:: Your goal ::
Which lines below mention "OPPO"? Pick each one out.

:: Information ::
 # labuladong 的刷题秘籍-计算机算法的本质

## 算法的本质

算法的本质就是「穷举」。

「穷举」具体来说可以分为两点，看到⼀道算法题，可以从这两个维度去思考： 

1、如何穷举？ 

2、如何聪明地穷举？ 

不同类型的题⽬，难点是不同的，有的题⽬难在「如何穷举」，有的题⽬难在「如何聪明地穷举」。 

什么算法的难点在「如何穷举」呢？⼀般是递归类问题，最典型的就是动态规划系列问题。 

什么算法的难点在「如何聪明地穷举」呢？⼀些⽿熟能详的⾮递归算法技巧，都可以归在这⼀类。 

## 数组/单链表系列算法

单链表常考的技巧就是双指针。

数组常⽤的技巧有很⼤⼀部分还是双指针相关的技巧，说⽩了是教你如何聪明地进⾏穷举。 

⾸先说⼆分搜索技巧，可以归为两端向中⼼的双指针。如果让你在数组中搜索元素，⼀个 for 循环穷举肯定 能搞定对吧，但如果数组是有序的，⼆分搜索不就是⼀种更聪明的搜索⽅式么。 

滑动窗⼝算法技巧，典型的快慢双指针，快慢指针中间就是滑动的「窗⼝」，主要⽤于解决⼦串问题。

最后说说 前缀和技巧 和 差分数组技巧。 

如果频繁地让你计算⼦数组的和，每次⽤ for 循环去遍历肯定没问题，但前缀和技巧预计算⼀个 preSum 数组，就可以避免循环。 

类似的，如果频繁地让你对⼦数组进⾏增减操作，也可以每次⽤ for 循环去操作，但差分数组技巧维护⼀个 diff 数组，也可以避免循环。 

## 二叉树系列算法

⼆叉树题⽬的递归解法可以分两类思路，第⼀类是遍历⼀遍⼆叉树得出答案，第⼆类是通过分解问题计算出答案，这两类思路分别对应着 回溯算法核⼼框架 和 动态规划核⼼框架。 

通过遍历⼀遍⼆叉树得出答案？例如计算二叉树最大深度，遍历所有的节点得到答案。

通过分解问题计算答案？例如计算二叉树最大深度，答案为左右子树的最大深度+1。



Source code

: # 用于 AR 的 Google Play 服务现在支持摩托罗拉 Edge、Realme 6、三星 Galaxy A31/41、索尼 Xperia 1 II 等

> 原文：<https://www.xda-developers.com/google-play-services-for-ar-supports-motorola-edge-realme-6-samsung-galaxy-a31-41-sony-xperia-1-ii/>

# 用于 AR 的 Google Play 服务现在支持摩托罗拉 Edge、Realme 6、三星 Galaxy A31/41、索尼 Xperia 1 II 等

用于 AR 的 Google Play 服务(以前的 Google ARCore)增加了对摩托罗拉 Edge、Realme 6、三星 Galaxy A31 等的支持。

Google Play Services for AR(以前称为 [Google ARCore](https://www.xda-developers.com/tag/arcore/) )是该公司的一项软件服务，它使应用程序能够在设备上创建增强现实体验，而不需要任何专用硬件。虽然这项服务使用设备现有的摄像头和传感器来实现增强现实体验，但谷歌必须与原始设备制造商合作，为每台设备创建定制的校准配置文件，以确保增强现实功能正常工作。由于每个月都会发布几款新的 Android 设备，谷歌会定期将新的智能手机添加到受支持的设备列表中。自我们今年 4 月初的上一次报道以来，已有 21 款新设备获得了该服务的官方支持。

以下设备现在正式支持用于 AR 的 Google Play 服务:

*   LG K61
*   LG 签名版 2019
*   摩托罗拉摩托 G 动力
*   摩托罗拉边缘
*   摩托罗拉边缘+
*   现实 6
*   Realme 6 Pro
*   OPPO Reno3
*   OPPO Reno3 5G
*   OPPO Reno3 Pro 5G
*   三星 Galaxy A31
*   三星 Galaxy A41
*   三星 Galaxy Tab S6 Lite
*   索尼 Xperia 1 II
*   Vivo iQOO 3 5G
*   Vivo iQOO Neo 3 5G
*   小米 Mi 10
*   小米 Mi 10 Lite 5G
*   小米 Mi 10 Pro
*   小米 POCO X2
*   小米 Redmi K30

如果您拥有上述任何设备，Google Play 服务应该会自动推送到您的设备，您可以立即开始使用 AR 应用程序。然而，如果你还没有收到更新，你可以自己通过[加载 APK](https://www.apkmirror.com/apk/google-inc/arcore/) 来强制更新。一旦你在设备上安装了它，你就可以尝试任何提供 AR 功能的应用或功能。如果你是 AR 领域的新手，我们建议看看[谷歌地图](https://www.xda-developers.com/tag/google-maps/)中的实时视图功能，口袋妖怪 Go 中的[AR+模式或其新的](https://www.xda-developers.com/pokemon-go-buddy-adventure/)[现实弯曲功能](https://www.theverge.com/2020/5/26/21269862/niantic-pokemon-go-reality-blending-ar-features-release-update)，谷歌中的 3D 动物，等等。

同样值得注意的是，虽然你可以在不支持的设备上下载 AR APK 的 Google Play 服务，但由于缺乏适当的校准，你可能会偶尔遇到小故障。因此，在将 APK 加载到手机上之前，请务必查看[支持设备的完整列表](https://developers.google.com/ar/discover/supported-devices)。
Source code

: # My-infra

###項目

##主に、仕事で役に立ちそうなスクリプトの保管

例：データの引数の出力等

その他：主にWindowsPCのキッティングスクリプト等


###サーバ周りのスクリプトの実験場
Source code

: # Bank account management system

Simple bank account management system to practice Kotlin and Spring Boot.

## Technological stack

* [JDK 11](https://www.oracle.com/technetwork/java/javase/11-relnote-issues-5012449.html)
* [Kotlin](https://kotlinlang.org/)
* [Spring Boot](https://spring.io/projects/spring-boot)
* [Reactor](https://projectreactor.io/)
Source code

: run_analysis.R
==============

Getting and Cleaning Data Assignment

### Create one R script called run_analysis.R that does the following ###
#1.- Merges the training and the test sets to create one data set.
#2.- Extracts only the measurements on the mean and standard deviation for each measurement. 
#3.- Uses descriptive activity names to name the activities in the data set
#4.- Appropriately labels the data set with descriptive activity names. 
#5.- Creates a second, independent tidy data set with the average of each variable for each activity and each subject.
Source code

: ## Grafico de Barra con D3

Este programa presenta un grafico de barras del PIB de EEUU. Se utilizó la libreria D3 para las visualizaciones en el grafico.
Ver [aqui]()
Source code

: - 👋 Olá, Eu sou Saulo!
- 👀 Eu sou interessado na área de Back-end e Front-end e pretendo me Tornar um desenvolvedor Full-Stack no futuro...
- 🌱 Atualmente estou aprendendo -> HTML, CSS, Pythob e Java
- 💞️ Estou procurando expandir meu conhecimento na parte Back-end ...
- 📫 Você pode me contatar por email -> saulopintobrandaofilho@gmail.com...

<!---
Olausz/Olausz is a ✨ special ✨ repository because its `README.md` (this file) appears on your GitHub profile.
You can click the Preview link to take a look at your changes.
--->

:: Result ::
*   OPPO Reno3
*   OPPO Reno3 5G
*   OPPO Reno3 Pro 5G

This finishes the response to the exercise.